*** INPUT DATA Section Begins ***

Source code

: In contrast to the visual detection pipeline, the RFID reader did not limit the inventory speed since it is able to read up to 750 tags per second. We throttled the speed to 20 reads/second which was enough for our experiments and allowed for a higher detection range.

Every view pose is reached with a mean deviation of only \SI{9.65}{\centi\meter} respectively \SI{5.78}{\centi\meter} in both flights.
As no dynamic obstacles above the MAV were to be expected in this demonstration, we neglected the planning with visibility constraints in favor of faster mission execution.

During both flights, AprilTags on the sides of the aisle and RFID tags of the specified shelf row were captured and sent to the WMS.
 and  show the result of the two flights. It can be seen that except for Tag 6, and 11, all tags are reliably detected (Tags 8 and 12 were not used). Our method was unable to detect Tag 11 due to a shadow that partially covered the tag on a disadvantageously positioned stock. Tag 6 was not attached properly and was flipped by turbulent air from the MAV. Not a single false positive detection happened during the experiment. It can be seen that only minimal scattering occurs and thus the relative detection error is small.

*** INPUT DATA Section Ends ***

- **PROBLEM DETAILS**: Each of the lines above must appear again, unchanged.

- **ANSWER BOX**:
Source code

: In contrast to the visual detection pipeline, the RFID reader did not limit the inventory speed since it is able to read up to 750 tags per second. We throttled the speed to 20 reads/second which was enough for our experiments and allowed for a higher detection range.

Every view pose is reached with a mean deviation of only \SI{9.65}{\centi\meter} respectively \SI{5.78}{\centi\meter} in both flights.
As no dynamic obstacles above the MAV were to be expected in this demonstration, we neglected the planning with visibility constraints in favor of faster mission execution.

During both flights, AprilTags on the sides of the aisle and RFID tags of the specified shelf row were captured and sent to the WMS.
 and  show the result of the two flights. It can be seen that except for Tag 6, and 11, all tags are reliably detected (Tags 8 and 12 were not used). Our method was unable to detect Tag 11 due to a shadow that partially covered the tag on a disadvantageously positioned stock. Tag 6 was not attached properly and was flipped by turbulent air from the MAV. Not a single false positive detection happened during the experiment. It can be seen that only minimal scattering occurs and thus the relative detection error is small.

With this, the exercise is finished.